§ **WORK INSTRUCTION**: Which of the lines below contain the string "template"? Pull each one out of the data.

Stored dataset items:
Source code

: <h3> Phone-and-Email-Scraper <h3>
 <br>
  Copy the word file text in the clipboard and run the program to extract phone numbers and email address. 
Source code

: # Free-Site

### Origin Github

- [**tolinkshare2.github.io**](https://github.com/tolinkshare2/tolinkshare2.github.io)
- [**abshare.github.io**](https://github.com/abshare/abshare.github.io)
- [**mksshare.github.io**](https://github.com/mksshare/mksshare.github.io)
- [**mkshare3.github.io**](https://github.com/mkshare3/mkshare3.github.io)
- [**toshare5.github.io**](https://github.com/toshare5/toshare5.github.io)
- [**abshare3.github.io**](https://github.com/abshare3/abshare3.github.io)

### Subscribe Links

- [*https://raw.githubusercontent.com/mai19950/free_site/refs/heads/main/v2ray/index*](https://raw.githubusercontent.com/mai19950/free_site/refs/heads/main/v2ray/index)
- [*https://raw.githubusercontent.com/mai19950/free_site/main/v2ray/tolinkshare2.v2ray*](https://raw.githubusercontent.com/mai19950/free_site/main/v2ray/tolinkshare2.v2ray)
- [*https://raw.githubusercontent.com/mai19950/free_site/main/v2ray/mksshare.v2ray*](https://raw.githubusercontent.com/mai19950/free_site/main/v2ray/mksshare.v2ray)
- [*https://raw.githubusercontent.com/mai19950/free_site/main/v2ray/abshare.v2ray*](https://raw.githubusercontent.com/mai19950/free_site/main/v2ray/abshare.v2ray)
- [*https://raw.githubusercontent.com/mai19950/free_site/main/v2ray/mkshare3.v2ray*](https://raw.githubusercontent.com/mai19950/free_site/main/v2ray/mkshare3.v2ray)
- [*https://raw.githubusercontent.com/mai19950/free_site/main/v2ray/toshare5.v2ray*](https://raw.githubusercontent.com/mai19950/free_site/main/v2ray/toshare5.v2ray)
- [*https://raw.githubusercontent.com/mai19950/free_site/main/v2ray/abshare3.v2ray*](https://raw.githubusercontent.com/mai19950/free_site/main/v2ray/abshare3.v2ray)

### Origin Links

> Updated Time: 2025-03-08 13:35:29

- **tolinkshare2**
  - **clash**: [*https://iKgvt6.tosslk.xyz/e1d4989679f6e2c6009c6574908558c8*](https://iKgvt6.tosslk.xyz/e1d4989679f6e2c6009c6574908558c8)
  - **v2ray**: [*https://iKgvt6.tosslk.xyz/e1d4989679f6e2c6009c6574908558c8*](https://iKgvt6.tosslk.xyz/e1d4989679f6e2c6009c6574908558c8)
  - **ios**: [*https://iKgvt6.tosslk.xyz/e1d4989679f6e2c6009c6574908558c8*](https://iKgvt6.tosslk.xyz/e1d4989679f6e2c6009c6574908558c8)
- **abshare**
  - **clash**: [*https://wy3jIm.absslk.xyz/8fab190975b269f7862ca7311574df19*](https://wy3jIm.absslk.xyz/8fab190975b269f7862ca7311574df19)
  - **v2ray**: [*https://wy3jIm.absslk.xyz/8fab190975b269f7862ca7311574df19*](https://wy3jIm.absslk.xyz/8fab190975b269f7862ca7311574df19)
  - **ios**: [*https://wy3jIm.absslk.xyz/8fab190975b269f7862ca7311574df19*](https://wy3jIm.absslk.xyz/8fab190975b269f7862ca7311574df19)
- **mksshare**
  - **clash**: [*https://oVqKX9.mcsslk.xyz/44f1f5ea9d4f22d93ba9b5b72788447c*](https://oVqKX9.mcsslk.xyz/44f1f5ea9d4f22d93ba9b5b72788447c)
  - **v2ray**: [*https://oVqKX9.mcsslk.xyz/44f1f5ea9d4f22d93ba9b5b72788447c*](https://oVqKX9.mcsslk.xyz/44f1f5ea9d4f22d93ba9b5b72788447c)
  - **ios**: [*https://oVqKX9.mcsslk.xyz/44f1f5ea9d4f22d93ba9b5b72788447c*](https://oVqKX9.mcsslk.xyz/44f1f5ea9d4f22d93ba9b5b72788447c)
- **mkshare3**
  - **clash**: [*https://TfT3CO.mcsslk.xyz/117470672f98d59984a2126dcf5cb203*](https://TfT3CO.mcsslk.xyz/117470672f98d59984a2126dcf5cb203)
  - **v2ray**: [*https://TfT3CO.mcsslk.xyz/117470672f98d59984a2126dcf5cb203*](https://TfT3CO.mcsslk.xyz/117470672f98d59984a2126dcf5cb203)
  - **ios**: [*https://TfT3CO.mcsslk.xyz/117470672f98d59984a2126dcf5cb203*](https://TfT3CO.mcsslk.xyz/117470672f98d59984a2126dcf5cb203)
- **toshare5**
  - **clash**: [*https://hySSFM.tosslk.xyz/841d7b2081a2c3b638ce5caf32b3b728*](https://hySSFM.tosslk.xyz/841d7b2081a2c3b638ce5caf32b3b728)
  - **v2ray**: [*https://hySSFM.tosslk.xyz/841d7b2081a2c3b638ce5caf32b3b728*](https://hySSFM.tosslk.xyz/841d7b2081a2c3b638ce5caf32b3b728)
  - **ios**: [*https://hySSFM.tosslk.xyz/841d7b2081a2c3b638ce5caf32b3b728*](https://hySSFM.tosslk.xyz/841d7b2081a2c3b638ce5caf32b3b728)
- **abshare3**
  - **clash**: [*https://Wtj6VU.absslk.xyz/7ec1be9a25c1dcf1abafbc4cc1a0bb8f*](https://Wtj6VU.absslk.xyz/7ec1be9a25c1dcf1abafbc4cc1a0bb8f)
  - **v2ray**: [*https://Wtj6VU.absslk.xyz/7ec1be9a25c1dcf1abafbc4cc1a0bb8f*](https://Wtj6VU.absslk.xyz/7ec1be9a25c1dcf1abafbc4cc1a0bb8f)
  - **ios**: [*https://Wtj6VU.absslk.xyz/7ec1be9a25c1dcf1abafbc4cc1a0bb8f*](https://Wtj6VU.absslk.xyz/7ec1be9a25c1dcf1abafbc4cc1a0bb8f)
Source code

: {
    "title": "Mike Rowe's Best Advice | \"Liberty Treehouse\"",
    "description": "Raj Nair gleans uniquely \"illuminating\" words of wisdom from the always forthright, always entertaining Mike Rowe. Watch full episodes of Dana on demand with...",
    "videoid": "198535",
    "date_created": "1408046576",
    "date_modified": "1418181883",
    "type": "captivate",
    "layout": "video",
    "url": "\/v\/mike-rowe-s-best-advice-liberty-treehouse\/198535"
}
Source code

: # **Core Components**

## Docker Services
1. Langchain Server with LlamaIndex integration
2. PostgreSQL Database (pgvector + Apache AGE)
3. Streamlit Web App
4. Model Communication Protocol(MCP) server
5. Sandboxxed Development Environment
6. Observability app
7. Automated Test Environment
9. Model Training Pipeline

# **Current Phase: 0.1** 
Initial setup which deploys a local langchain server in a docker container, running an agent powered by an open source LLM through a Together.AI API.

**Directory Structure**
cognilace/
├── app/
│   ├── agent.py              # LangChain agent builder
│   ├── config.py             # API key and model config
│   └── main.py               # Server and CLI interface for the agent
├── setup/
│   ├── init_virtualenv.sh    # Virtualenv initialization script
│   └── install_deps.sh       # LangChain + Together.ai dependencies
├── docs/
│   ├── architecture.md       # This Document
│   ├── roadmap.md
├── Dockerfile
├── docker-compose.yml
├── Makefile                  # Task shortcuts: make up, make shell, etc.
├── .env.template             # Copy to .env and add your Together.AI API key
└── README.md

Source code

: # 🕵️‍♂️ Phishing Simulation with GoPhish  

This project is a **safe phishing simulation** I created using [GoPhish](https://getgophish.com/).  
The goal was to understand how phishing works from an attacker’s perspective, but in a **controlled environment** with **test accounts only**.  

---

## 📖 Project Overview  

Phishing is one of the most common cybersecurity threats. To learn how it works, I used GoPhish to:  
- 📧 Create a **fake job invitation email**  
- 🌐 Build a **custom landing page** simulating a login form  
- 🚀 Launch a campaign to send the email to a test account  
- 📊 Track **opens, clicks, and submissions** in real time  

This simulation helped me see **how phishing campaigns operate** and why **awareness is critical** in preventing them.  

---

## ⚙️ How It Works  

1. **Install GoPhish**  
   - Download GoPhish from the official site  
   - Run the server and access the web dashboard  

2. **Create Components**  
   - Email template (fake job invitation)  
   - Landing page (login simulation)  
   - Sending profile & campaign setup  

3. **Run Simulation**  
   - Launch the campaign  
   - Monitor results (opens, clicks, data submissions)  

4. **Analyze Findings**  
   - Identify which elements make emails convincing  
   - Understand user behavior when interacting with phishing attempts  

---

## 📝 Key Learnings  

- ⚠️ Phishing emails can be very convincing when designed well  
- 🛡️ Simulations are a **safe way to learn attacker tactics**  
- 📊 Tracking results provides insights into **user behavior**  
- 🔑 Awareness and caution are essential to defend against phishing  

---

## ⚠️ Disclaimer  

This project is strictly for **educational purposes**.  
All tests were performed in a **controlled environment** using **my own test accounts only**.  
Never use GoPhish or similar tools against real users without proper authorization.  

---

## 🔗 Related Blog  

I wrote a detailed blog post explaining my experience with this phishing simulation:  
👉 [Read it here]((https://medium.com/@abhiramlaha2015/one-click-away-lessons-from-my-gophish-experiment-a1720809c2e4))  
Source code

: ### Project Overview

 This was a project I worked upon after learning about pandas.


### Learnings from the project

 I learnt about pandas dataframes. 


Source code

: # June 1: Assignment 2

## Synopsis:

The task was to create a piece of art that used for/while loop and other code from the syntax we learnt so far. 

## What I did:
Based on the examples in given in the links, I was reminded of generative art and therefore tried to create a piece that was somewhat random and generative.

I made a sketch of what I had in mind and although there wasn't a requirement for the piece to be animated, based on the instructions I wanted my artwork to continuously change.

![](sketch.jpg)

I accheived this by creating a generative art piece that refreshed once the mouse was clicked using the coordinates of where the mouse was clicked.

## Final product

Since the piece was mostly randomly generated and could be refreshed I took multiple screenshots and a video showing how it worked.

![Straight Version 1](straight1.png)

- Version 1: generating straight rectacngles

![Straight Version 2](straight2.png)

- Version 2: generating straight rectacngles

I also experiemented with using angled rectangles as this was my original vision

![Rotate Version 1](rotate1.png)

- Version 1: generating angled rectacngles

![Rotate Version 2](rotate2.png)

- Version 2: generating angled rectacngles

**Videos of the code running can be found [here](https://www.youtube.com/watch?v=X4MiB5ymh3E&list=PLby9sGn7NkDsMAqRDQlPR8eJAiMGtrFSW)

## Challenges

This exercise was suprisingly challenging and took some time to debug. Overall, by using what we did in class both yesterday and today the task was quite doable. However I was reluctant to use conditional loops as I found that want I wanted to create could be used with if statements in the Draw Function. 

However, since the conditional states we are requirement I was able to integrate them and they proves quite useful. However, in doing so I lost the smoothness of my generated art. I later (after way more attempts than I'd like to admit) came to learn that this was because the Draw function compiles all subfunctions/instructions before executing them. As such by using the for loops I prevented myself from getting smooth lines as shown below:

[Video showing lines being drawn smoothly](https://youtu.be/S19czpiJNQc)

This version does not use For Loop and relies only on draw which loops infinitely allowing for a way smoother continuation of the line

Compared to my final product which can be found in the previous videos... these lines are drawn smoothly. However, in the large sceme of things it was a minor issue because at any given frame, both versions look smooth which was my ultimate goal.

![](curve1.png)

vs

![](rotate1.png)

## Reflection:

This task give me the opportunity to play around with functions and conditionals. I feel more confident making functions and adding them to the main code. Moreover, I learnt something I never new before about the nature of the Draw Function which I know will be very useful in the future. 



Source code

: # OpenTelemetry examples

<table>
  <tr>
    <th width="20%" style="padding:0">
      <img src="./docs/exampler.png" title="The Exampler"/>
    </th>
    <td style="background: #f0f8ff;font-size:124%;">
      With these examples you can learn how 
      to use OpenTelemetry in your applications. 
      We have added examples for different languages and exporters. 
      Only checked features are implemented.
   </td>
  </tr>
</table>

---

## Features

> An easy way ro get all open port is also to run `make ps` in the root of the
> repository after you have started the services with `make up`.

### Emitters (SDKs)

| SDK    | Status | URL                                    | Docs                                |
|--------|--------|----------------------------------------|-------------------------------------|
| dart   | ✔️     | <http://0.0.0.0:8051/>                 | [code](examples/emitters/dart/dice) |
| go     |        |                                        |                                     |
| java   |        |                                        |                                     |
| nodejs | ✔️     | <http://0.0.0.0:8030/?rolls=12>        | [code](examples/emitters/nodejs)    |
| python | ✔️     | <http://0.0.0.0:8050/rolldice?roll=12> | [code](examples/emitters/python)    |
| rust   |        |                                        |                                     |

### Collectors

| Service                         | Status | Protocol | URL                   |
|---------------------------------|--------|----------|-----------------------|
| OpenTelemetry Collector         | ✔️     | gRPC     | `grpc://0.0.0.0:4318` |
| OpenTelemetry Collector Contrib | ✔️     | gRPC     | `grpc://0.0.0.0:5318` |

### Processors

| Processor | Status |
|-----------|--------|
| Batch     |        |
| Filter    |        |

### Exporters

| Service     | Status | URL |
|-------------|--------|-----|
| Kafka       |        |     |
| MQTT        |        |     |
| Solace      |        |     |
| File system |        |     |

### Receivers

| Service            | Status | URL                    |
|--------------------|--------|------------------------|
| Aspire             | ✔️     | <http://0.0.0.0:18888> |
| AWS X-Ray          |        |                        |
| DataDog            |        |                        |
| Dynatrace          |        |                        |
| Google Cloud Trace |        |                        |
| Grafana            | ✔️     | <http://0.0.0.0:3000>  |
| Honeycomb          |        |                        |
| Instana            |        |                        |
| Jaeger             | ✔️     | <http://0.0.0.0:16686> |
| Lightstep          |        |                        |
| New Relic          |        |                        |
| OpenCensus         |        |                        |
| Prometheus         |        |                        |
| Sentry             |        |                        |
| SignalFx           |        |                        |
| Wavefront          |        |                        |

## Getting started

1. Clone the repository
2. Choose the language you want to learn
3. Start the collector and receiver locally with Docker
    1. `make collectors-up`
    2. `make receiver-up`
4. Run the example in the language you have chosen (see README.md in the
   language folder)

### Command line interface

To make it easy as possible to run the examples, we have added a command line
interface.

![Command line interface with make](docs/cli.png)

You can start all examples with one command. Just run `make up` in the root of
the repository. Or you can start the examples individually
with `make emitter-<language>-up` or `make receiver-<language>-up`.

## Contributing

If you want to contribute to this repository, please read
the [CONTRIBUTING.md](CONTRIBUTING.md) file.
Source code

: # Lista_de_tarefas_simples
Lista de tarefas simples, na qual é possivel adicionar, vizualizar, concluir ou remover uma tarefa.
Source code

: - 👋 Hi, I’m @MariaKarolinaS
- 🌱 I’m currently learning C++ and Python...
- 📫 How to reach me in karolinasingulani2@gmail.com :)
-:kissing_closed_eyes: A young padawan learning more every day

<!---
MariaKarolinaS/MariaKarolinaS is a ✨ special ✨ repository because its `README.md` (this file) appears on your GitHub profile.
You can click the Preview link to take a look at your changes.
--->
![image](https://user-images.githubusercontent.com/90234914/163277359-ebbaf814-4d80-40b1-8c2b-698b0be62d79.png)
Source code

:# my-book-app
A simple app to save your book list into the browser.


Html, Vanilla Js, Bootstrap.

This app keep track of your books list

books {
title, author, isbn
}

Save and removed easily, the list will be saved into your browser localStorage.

§ **EXERCISE ANSWER**:
├── .env.template             # Copy to .env and add your Together.AI API key
   - Email template (fake job invitation)  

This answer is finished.